About the author
Alexis Wright is a member of the Waanyi nation of the southern highlands of the Gulf of Carpentaria. Her books include Grog War, a study of alcohol abuse in Tennant Creek, and the novels Plains of Promise, The Swan Book and Carpentaria, which won the Miles Franklin Literary Award, the Victorian and Queensland Premiers’ Literary Awards, and the ALS Gold Medal, and was published in the US, UK, China, Italy, France, Spain and Poland. She is currently the Boisbouvier Chair in Australian Literature at the University of Melbourne.
About the book
The Swan Book is set in the future, with Aboriginals still living under the Intervention in the north, in an environment fundamentally altered by climate change. It follows the life of a mute young woman called Oblivia, the victim of gang-rape by petrol-sniffing youths, from the displaced community where she lives in a hulk, in a swamp filled with rusting boats, and thousands of black swans, to her marriage to Warren Finch, the first Aboriginal president of Australia, and her elevation to the position of First Lady, confined to a tower in a flooded and lawless southern city.
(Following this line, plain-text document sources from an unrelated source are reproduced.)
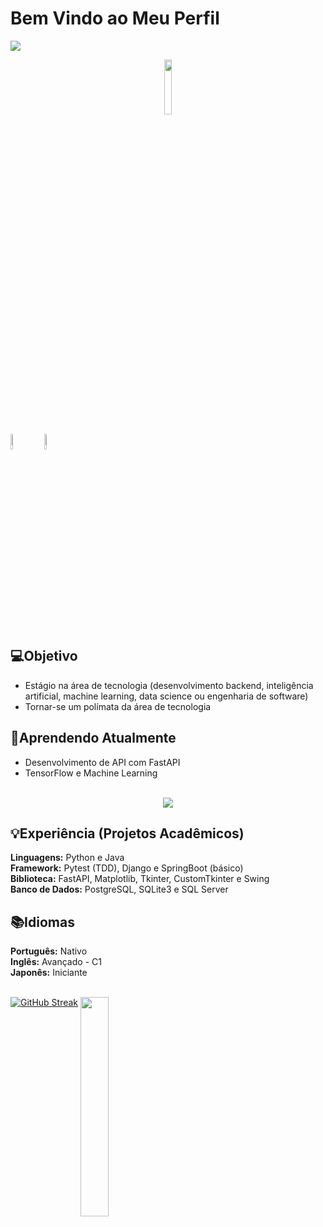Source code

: # Bem Vindo ao Meu Perfil

<img src = "https://w0.peakpx.com/wallpaper/432/891/HD-wallpaper-rog-8-bit-republic-of-gamers-games-artist-artwork-digital-art-artstation.jpg">
<p align="center">
  <img src="https://komarev.com/ghpvc/?username=raul-rolim&style=plastic&color=FF4430" width="15%">
</p>
<a href="https://www.linkedin.com/in/raul-de-luca-roberto-rolim-a5325a17a/"><img src="https://cdn-icons-png.flaticon.com/512/174/174857.png" width="8%" ></a>
<a href="mailto:rauldeveloperproject1447@gmail.com"><img src="https://cdn-icons-png.flaticon.com/512/281/281769.png" width="8%" hspace="10" ></a>



## 💻Objetivo 
* Estágio na área de tecnologia (desenvolvimento backend, inteligência artificial, machine learning, data science ou engenharia de software)
* Tornar-se um polímata da área de tecnologia 

## 🔎Aprendendo Atualmente 
* Desenvolvimento de API com FastAPI  
* TensorFlow e Machine Learning  <br/><br/>
<p align="center">
  <img src = "https://github-readme-stats.vercel.app/api?username=raul-rolim&theme=merko">
</p>

## 💡Experiência (Projetos Acadêmicos)

<strong>Linguagens:</strong> Python e Java  
<strong>Framework:</strong> Pytest (TDD), Django e SpringBoot (básico)  
<strong>Biblioteca:</strong> FastAPI, Matplotlib, Tkinter, CustomTkinter e Swing<br/>
<strong>Banco de Dados:</strong> PostgreSQL, SQLite3 e SQL Server

## 📚Idiomas

<strong>Português:</strong> Nativo  
<strong>Inglês:</strong> Avançado - C1  
<strong>Japonês:</strong> Iniciante
<br/> <br/>

[![GitHub Streak](https://github-readme-streak-stats-two-puce.vercel.app?user=raul-rolim&theme=merko&border_radius=4&card_width=480)](https://git.io/streak-stats)
<img src = "https://github-readme-stats.vercel.app/api/top-langs/?username=raul-rolim&layout=compact&theme=merko" align = top width="30%">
The Swan Book has all the qualities which made Wright’s previous novel, Carpentaria, a prize-winning best-seller. It offers an intimate awareness of the realities facing Aboriginal people; the energy and humour in her writing finds hope in the bleakest situations; and the remarkable combination of storytelling elements, drawn from myth and legend and fairy tale, has Oblivia Ethylene in the company of amazing characters like Aunty Bella Donna of the Champions, the Harbour Master, Big Red and the Mechanic, a talking monkey called Rigoletto, three genies with doctorates, and throughout, the guiding presence of swans.
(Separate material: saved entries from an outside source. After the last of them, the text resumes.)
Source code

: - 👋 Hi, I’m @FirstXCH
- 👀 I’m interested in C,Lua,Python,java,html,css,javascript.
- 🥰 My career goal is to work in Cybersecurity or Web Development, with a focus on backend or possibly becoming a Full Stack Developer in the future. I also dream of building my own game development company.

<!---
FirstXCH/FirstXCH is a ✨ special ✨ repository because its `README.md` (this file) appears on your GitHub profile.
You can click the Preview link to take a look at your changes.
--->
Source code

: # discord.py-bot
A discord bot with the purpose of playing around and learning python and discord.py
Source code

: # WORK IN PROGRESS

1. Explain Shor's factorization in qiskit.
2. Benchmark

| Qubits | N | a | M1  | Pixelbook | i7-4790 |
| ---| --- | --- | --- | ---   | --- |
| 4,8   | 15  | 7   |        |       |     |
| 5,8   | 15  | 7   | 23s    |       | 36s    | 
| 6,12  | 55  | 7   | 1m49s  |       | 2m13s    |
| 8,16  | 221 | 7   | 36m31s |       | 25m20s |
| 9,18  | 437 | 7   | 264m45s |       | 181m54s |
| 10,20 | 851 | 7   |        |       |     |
A hundred years into the future, when climate change has irreparably damaged the earth, a refugee from the frozen northern hemisphere called Bella Donna finds a mute teenage girl she names Oblivia and takes her to live with her on an old derelict warship in a dry, polluted swamp in northern Australia. Three new figures appear: a black swan, an Aboriginal elder who looks like Mick Jagger, and an archangel in a white Commodore. These five creatures anchor Alexis Wright’s brilliantly surreal and inventive novel about imagination and the power of story. It’s a treasure chest of stories, fables, songs, myths and poems, containing a wealth of cultural references from across the globe. The Swan Book is also a furious and impassioned political fable, linking the fate of Aboriginal Australia to the trajectory of unstoppable global warming and employing the fathomless complexity of the living Aboriginal relationship to country as a way of exploring humanity’s connection to the earth.
If Wright’s last novel Carpentaria – the winner of the 2007 Miles Franklin Literary Award – was operatic in its scope and language, then The Swan Book is even more so. Rich and deep in its imagery, fearless in its linguistic acrobatics and sweeping in its imaginative power, The Swan Book is at once a futuristic dystopia, a gorgeous artifact, and an urgent call to action.